At Sweeney, Careers Waiting for Auto Tech Students
BOARDMAN, Ohio – Lucas Hernandez began working on cars at a young age. A senior at Mahoning County Career & Technical Center, he didn’t enjoy reading or books much, he acknowledged. He loved the “The Fast and the Furious” films and was fascinated with how cars worked, and often helped his father out working on his car.
“I didn’t really feel like college was my thing. I’m more hands-on,” the Campbell native said.
Hernandez is already on a career path in the automotive service industry. He started as car porter in March at Sweeney Chevrolet and three weeks ago began working in the dealership’s quick lube lane.
Hernandez was among about 30 juniors and seniors in MCCTC’s automotive technician class who toured the dealership Wednesday for a career outlook day to learn about job openings and careers, and hear about a partnership between the Sweeney dealerships and Stark State College in North Canton.
“It’s a good time to be in our position because the sky is the limit,” said Chris Rutledge, quick service manager. “There are opportunities with a big dealership like this.”
The average age of an auto technician at Sweeney is 40, noted Alexa Sweeney Blackann, vice president of Sweeney Chevrolet Buick GMC. “If we don’t talk to young people like you on a day like today, we’re not going to have anybody to help us service cars in the future,” she told the visiting students.
Jerry Streb, shop foreman, praised working in any dealership, but Sweeney in particular, as “a good place to work.” Streb has been with the dealership since 1974 and started out prepping new cars for the lot.
“It’s a very rewarding and very fulfilling career,” he said. “It feels good when you finally fix a car, especially when it’s a hard problem.”
He highlighted several career options, including positions in parts, sales, service and the front office.
“You’re making a very wise decision entering this field. It is a wide-open field,” said Jason Bumgardner, parts director. “We’re starved for kids like yourselves to come in.”
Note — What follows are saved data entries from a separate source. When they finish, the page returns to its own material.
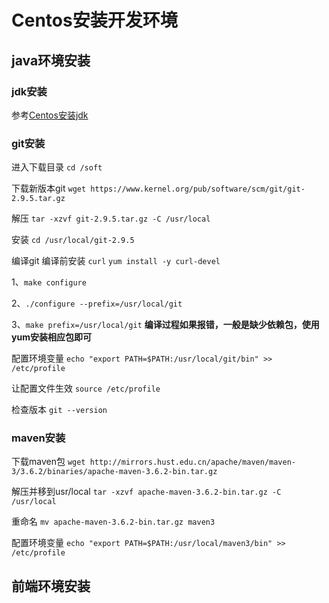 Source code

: # Centos安装开发环境

## java环境安装

### jdk安装
参考[Centos安装jdk](./Centos安装jdk.md)

### git安装

进入下载目录
`cd /soft`

下载新版本git
`wget https://www.kernel.org/pub/software/scm/git/git-2.9.5.tar.gz`

解压
`tar -xzvf git-2.9.5.tar.gz -C /usr/local`

安装
`cd /usr/local/git-2.9.5`

编译git
编译前安装
`curl`
`yum install -y curl-devel`

1、`make configure`

2、`./configure --prefix=/usr/local/git`

3、`make prefix=/usr/local/git`
**编译过程如果报错，一般是缺少依赖包，使用yum安装相应包即可**

配置环境变量
`echo "export PATH=$PATH:/usr/local/git/bin" >> /etc/profile`

让配置文件生效
`source /etc/profile`

检查版本
`git --version`

### maven安装

下载maven包
`wget http://mirrors.hust.edu.cn/apache/maven/maven-3/3.6.2/binaries/apache-maven-3.6.2-bin.tar.gz`

解压并移到usr/local
`tar -xzvf apache-maven-3.6.2-bin.tar.gz -C /usr/local`

重命名
`mv apache-maven-3.6.2-bin.tar.gz maven3`

配置环境变量
`echo "export PATH=$PATH:/usr/local/maven3/bin" >> /etc/profile`

## 前端环境安装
Bumgardner advised the students that one of the best things that have is a clean driving record. “If you have points on your license or if you lose your license, we can’t insure you,” he warned. “It’s very tough to employ you.” He also advised them that the dealership does drug screening.
“There’s a lot of opportunity,” affirmed Nick Denaikis, a General Motors-certified master technician. Though he did not say how much he made, he said his career was “very lucrative.” Individuals can earn more money by becoming a line technician and learning “to do anything that comes through the door,” he added.
“It’s not a banker’s hours job. You’re going to work certain Saturdays. You’re going to work when there’s opportunity in a high-volume dealership like this,” he cautioned.
Job candidates will start off in the quick lube department, Denaikis said. Those who show initiative and display good work habits have the opportunity to advance and potentially be sent to school for further training.
Two years ago, Sweeney began its partnership with Stark State College. Each year, the dealership puts three candidates through the two-year automotive technology program there. The dealership covers the tuition and pays the participating students for hours worked at the dealership as well as the time spent in the classroom.
Students work with a dedicated mentor at the dealership, Blackann said. They also sign a contract to complete the program, and instructors at the college provide the dealership with updates regarding whether the students are attending their classes.
The dealership employs three graduates of the program.
Drake Pondillo, who graduated from MCCTC three years ago, had been working at Sweeney for six months when Blackann offered for him to attend the two-year program.
“It’s like MCCTC but it’s expanded,” Pondillo said. “It’s awesome.”
He went from changing oil to working on engines, and is now learning to work on transmissions.
“It’s all in what you put into it,” Rutledge acknowledged. “If you look at it as a job, then that’s what it’s going to be. If you look at it as a career, we’re going to give you the opportunity to make that a career.”
Elizabeth Daniel of Sebring, an MCCTC senior, said she began helping her father work on cars when she was in eighth grade. Like Hernandez, cars were always something that interested her, which led her to the technical center program.
“I just wanted a career that I could make a good living at,” she said.
Her instructor, Mark Silvestri, showed her that there were “many opportunities in the field. She has gone through job shadows at several dealerships, and while she doesn’t rule out servicing vehicles she acknowledged that a job as a service writer might be a better fit for her in the long term.
MCCTC recently launched an adult automotive tech program, Silvestri said. “So if they don’t come here or go to Stark, I’ve got pathways waiting,” he said.
Having a pipeline of trained technicians is especially important not only because of an anticipated shortage in the next decade, but also because of initiatives announced by General Motors CEO Mary Barra such as electric fleets and autonomous vehicles, Blackann said. Technicians need to be trained “pretty exceptionally” to be able to work on such vehicles, she said.
“We’re investing in our future,” she said.
Pictured: Alexa Sweeney Blackann, vice president of Sweeney Chevrolet Buick GMC, led a tour of the Chevy dealership for MCCTC students highlighting what jobs are available.